A través de la entrevista a Ternera, Évole recorre la historia de la banda terrorista y de España. Los atentados durante la dictadura, el paso a la democracia, los años de plomo… Y poco a poco va poniendo a Ternera en círculos de donde no puede escapar. Es el exlíder terrorista el que pide que no haya categorías de víctimas acusando al Estado español de hacerlo, pero es él mismo quien, para justificar el atentado de las casas cuartel, dice que no es lo mismo que muera un guardia civil que su hijo. Évole no tarda en saltar: “¿No había dicho que no debíamos hacer categorías de víctimas?
Cuando se toca el atentado de Hipercor, las muertes más indiscriminadas, y el asesinato de Yoyes es cuando a Urrutikoetxea se le cae la máscara, porque no puede defenderlos, pero trata de justificarlos. El documental remarca también la importancia que tuvo en todo el proceso de paz, y él en todo momento es capaz de lamentar las muertes, de decir que no deberían haberse producido y hasta de pedir perdón.
Sin embargo, cuando él mismo es consciente de que está cediendo ante su adversario, comienza una recogida de cable. Es ahí donde queda más en evidencia. Cuando dice que se equivocaron con el atentado de Hipercor siempre llega un temible ‘pero…’. “Pero se avisó y no se evacuó”. Siempre hay una coartada. Aunque sea dialéctica.
Es imposible no pensar al ver No me llame Ternera en la excelente película Negociador, de Borja Cobeaga, donde en forma de comedia heladora reconstruía el encuentro entre Ternera y Eguiguren para lograr el acuerdo de paz. Lo que Cobeaga mostraba era un duelo verbal.

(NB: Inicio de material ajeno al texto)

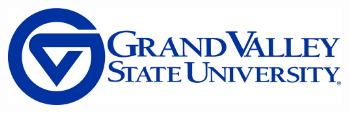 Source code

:\documentclass[
  12pt,
  letterpaper,
]{scrartcl}
\begin{document}
\begin{titlepage}
\newcommand{\titlepagefooterblock}{
\footerstyled
}

\newcommand{\titlepagedateblock}{
\datestyled
}

\newcommand{\titleblock}{\newlength{\betweentitlesubtitle}
\setlength{\betweentitlesubtitle}{\baselineskip}
{

{\titlepagetitleblock}
}

\vspace{1.5cm}
}

\newcommand{\authorblock}{{\titlepageauthorblock}

\vspace{1.5cm}
}

\newcommand{\affiliationblock}{{\titlepageaffiliationblock}

\vspace{0pt}
}

\newcommand{\logoblock}{{\includegraphics[width=250pt]{gvlogo.png}}

\vspace{2\baselineskip}
}

\newcommand{\footerblock}{}

\newcommand{\dateblock}{{\titlepagedateblock}

\vspace{0pt}
}

\newcommand{\headerblock}{}

\thispagestyle{empty} %


\newlength{\minipagewidth}
\setlength{\minipagewidth}{\textwidth}
\raggedright %
\begin{minipage}[b][\textheight][s]{\minipagewidth}
\titlepagepagealign
\headerblock

\logoblock

\titleblock

\authorblock
\par

\end{minipage}
\clearpage
\end{titlepage}
\setcounter{page}{1}
\end{document}
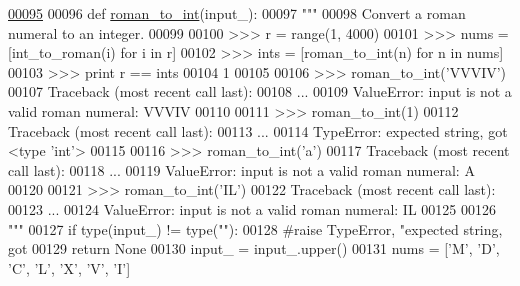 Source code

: \begin{DoxyCode}
\hypertarget{namespacepyneb_1_1utils_1_1misc_l00095}{}\hyperlink{namespacepyneb_1_1utils_1_1misc_ae67dbd6bb48d64216bc162ebdc25a183}{00095} 
00096 \textcolor{keyword}{def }\hyperlink{namespacepyneb_1_1utils_1_1misc_ae67dbd6bb48d64216bc162ebdc25a183}{roman\_to\_int}(input\_):
00097     \textcolor{stringliteral}{"""}
00098 \textcolor{stringliteral}{    Convert a roman numeral to an integer.}
00099 \textcolor{stringliteral}{    }
00100 \textcolor{stringliteral}{    >>> r = range(1, 4000)}
00101 \textcolor{stringliteral}{    >>> nums = [int\_to\_roman(i) for i in r]}
00102 \textcolor{stringliteral}{    >>> ints = [roman\_to\_int(n) for n in nums]}
00103 \textcolor{stringliteral}{    >>> print r == ints}
00104 \textcolor{stringliteral}{    1}
00105 \textcolor{stringliteral}{    }
00106 \textcolor{stringliteral}{    >>> roman\_to\_int('VVVIV')}
00107 \textcolor{stringliteral}{    Traceback (most recent call last):}
00108 \textcolor{stringliteral}{     ...}
00109 \textcolor{stringliteral}{    ValueError: input is not a valid roman numeral: VVVIV}
00110 \textcolor{stringliteral}{}
00111 \textcolor{stringliteral}{    >>> roman\_to\_int(1)}
00112 \textcolor{stringliteral}{    Traceback (most recent call last):}
00113 \textcolor{stringliteral}{     ...}
00114 \textcolor{stringliteral}{    TypeError: expected string, got <type 'int'>}
00115 \textcolor{stringliteral}{}
00116 \textcolor{stringliteral}{    >>> roman\_to\_int('a')}
00117 \textcolor{stringliteral}{    Traceback (most recent call last):}
00118 \textcolor{stringliteral}{     ...}
00119 \textcolor{stringliteral}{    ValueError: input is not a valid roman numeral: A}
00120 \textcolor{stringliteral}{}
00121 \textcolor{stringliteral}{    >>> roman\_to\_int('IL')}
00122 \textcolor{stringliteral}{    Traceback (most recent call last):}
00123 \textcolor{stringliteral}{     ...}
00124 \textcolor{stringliteral}{    ValueError: input is not a valid roman numeral: IL}
00125 \textcolor{stringliteral}{}
00126 \textcolor{stringliteral}{    """}   
00127     \textcolor{keywordflow}{if} type(input\_) != type(\textcolor{stringliteral}{""}):
00128         \textcolor{comment}{#raise TypeError, "expected string, got %
00129         \textcolor{keywordflow}{return} \textcolor{keywordtype}{None}
00130     input\_ = input\_.upper()
00131     nums = [\textcolor{stringliteral}{'M'}, \textcolor{stringliteral}{'D'}, \textcolor{stringliteral}{'C'}, \textcolor{stringliteral}{'L'}, \textcolor{stringliteral}{'X'}, \textcolor{stringliteral}{'V'}, \textcolor{stringliteral}{'I'}]
}
\end{DoxyCode}
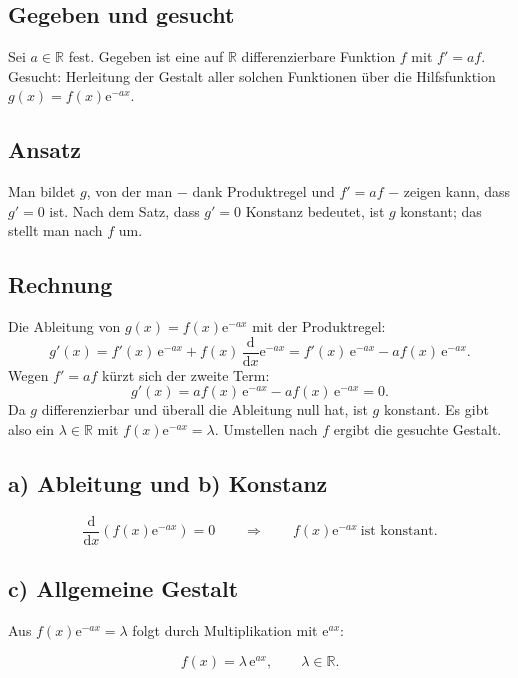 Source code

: 
\subsection*{Gegeben und gesucht}
Sei $a\in\mathbb R$ fest. Gegeben ist eine auf $\mathbb R$ differenzierbare
Funktion $f$ mit $f'=af$. Gesucht: Herleitung der Gestalt aller solchen
Funktionen über die Hilfsfunktion $g(x)=f(x)\mathrm e^{-ax}$.

\subsection*{Ansatz}
Man bildet $g$, von der man − dank Produktregel und $f'=af$ − zeigen kann,
dass $g'=0$ ist. Nach dem Satz, dass $g'=0$ Konstanz bedeutet, ist $g$
konstant; das stellt man nach $f$ um.

\subsection*{Rechnung}
Die Ableitung von $g(x)=f(x)\mathrm e^{-ax}$ mit der Produktregel:
\begin{equation}
  g'(x)=f'(x)\,\mathrm e^{-ax}+f(x)\,\frac{\mathrm d}{\mathrm dx}\mathrm e^{-ax}
  = f'(x)\,\mathrm e^{-ax}-a f(x)\,\mathrm e^{-ax}.
\end{equation}
Wegen $f'=af$ kürzt sich der zweite Term:
\begin{equation}
  g'(x)=a f(x)\,\mathrm e^{-ax}-a f(x)\,\mathrm e^{-ax}=0.
\end{equation}
Da $g$ differenzierbar und überall die Ableitung null hat, ist $g$ konstant.
Es gibt also ein $\lambda\in\mathbb R$ mit $f(x)\mathrm e^{-ax}=\lambda$.
Umstellen nach $f$ ergibt die gesuchte Gestalt.

\subsection*{a) Ableitung und b) Konstanz}
\begin{ergebnis}
\begin{equation*}
  \frac{\mathrm d}{\mathrm dx}\left(f(x)\mathrm e^{-ax}\right)=0
  \qquad\Rightarrow\qquad
  f(x)\mathrm e^{-ax}\ \text{ist konstant}.
\end{equation*}
\end{ergebnis}

\subsection*{c) Allgemeine Gestalt}
Aus $f(x)\mathrm e^{-ax}=\lambda$ folgt durch Multiplikation mit $\mathrm e^{ax}$:
\begin{ergebnis}
\begin{equation*}
  f(x)=\lambda\,\mathrm e^{ax},\qquad \lambda\in\mathbb R.
\end{equation*}
\end{ergebnis}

Un duelo donde la palabra era la que desvelaba el sinsentido de todo. La máscara de Josu Urrutikoetxea en el filme tiene algo de dialéctica. Se pasa una hora sin decir la palabra atentado, para usar ‘acción’; y hasta el título del filme se basa en una pelea por un nombre en el que prefiere no reconocerse.
Lo que se ve es una huida hacia adelante. La de alguien que sabe que se equivocaron radicalmente, pero que si lo reconociera, sería admitir un fracaso no de la banda, sino de toda su vida. Queda claro en una de las últimas preguntas de Évole cuando le dice si todo esto ha tenido sentido. Parece una pregunta más, pero encierra todo. Si Urrutikoetxea contesta que no, significaría que toda su vida no la ha tenido. Y así lo dice en su última cabriola con el lenguaje. No me llame Ternera es una entrevista afilada, tensa, y que demuestra que, como dijo José Luis Rebordinos, dar la palabra no significa dar la razón.